Where you going in Portugal Marc?


----------



## theheft (Mar 10, 2009)

Have a goodun, im off to Cyprus for 2 weeks on monday.


----------



## marc (Jul 16, 2007)

NLG said:


> Ach, i was just about to place an order with you!
> 
> Still good or is it a one man crew?


Nah still good man, Si-k is running the shop for me all orders will still get dispatched as usual

@ Mowflow somewhere in the Algarve not sure where as long as its hot and the beers cool im not bothered


----------



## temeura (Oct 29, 2008)

Enjoy yourself.


----------



## Imy (Jul 20, 2007)

Enjoy mate!


----------



## samurai69 (May 27, 2008)

marc said:


> For a sunny 7 days, i'll probably scoot on over to uk mma while im over there to say a cheeky bonjour or ola even...
> 
> Much love guys & Gal (s) Where is kunoichi anyway?


where

dont forget my gym if your in or near lisbon/cascais area

.


----------



## marc (Jul 16, 2007)

Hi Samurai im in Algarve near Albuferia i think im quite a long way from you


----------



## samurai69 (May 27, 2008)

marc said:


> Hi Samurai im in Algarve near Albuferia i think im quite a long way from you


yes its a good 2 hour drive flat out

ah well next time

at least weathers godd at the moment

really sh1tty last week

funy though not been on here for ages

after the hastles with the gym

now its open i get more PC time

.we are getting a brazilian guy in to teach BJJ and muay thai....soon

he wants to fight in uk

won a few bits in brazil and i think here too

.

.


----------



## marc (Jul 16, 2007)

good to hear it is going well mate, yes the weather is lovely, ive just had a morning swim then heading down to the beach...life is hard, but it will be back to the crap weather shortly ):


----------



## Si-K (Jul 23, 2007)

boo hoo - yeah, I had a good swim this morning from the car to the shop - got bloody soaked....:laugh:


----------



## 1927 (Apr 30, 2008)

Myself and the misses are off to thailand for an initial 6 months in December so rest assured i will be rubbin it in closer to the date !!! :yes:


----------



## Si-K (Jul 23, 2007)

6 months, congratulations you have just made it to the top of my hit list:laugh:

Good on ya.


----------



## davy (Apr 21, 2008)

Si-K said:


> boo hoo - yeah, I had a good swim this morning from the car to the shop - got bloody soaked....:laugh:


:laugh:

sarcasm may apparently be the lowest form of wit but it still makes me curl up!


----------



## spitfire (Apr 19, 2008)

Si-K said:


> boo hoo - yeah, I had a good swim this morning from the car to the shop - got bloody soaked....:laugh:


My son is in cyprus at the mo with his cousin. 30 plus i believe,they went snorkling yesterday.

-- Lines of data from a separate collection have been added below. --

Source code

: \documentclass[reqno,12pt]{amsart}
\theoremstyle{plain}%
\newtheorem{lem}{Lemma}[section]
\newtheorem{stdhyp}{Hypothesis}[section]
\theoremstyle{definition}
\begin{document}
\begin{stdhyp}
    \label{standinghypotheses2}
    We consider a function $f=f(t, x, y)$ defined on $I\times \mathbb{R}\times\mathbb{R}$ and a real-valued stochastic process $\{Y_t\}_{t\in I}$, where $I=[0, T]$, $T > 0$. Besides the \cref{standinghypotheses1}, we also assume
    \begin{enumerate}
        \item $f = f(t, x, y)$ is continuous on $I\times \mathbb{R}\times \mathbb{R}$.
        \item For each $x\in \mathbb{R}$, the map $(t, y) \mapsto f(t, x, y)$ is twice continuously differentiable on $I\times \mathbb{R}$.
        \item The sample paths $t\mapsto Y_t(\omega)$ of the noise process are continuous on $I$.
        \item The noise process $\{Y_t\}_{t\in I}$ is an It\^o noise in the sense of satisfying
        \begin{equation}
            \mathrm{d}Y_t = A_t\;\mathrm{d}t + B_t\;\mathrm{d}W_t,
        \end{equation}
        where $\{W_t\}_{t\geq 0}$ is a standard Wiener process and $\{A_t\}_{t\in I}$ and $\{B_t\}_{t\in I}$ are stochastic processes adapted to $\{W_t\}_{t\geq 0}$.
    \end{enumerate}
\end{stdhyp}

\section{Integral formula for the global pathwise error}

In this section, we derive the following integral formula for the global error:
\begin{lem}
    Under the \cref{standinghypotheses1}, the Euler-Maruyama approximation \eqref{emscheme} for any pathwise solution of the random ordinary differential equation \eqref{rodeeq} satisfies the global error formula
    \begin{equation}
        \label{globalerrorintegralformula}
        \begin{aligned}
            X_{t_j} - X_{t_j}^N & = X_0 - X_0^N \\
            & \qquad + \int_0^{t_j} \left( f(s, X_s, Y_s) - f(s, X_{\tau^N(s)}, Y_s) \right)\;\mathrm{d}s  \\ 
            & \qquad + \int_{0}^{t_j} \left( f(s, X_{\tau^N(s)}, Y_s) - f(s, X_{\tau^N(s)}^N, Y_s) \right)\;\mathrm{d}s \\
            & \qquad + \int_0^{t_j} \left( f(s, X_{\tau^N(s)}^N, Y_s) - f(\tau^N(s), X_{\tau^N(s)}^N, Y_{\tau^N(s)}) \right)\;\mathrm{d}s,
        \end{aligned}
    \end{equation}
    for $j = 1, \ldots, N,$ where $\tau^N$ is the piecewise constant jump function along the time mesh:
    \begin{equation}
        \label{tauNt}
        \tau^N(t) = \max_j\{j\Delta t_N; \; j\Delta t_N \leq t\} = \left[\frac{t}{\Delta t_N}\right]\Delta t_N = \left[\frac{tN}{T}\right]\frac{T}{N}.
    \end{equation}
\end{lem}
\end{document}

I went to the bearded theory fest last weekend, i remember now why i hate camping.

A hurricane thing blew through the camp site ripped all the tents out of the ground. I ran beer in hand to save my tent, tripped over a guide rope. I think i must have covered 3 mtrs before i landed. Did a lovely roll though (in mud) straight back to my feet and carried on running. Still had my beer glass in hand.. lost the beer though.

The wind ripped the main stage roof out and dumped it on the nearby people resulting in broken limbs. Oh happy days.:no:

Thats why i dont do camping fest's.

Apart from another couple this yr i suppose. Got me motorcycle , got to go somewhere on it.


----------



## Si-K (Jul 23, 2007)

dropped our beer:no::no::no:

my missus will not be impressed by that line - I have just been watching the top gear series where they burn down a couple of caravans :laugh:- stick to the motorcycle, much more fun and less hassle from queueing traffic, just look after yourself - I had too many close calls back in the day....broken limbs do not carry over to MMA


----------



## Kunoichi (Sep 30, 2007)

marc said:


> For a sunny 7 days, i'll probably scoot on over to uk mma while im over there to say a cheeky bonjour or ola even...
> 
> Much love guys & Gal (s) Where is kunoichi anyway?


I have been um sort of offline for 4 weeks. I was changing providers (BT to Sky - speed didn't improve much, or at all) and it took us forever to reactivate the landline and then to order broadband, hence the hiatus.



marc said:


> Hi Samurai im in Algarve near Albuferia i think im quite a long way from you


Surprise, suprise 

I hope you had a good time! Was it warm enough? I'm sure it was sunny, but it's not always as hot as expected.


----------



## samurai69 (May 27, 2008)

sudden jump in temperature

up in the 30s this week


----------



## marc (Jul 16, 2007)

Im back now, really nice place we stayed here http://www.pestana.com/hotels/en/hotels/europe/AlgarveHotels/VikingResort/Home/

Porches where we stayed was a bit quiet but the Algarve (old town) was really nice

Weather was great never had a bad day


----------



## davy (Apr 21, 2008)

That link didn't work chief? The fact that it's called the Viking Resort is cool enough though!


----------



## Kunoichi (Sep 30, 2007)

It did for me.

About 10 years ago (whoa already?) my parents rented a house in Porches. It was quite nice but only in small doses, it was far too calm for a young teenager.


----------



## samurai69 (May 27, 2008)

portimao or albufeira are a bit more lively

even in november/december theres plenty open and weather is good

its been hitting 35 or 36 this week and we are further north

that hotel looks nice


----------



## Kunoichi (Sep 30, 2007)

samurai69 said:


> its been hitting 35 or 36 this week and we are further north


Holy crapstats. I can't stand that weather, when I go home I literally stay days in a row at home, I don't leave for several days. I really can't stand the heat. Most people embrace it, and I can never get a tan unless I force myself to. I'm a natural allergic-to-the-sun (well I'm not, but I don't fancy being under it much) even in the winter I usually rather the shade, but in the summer its just impossible. I sweat from every pore.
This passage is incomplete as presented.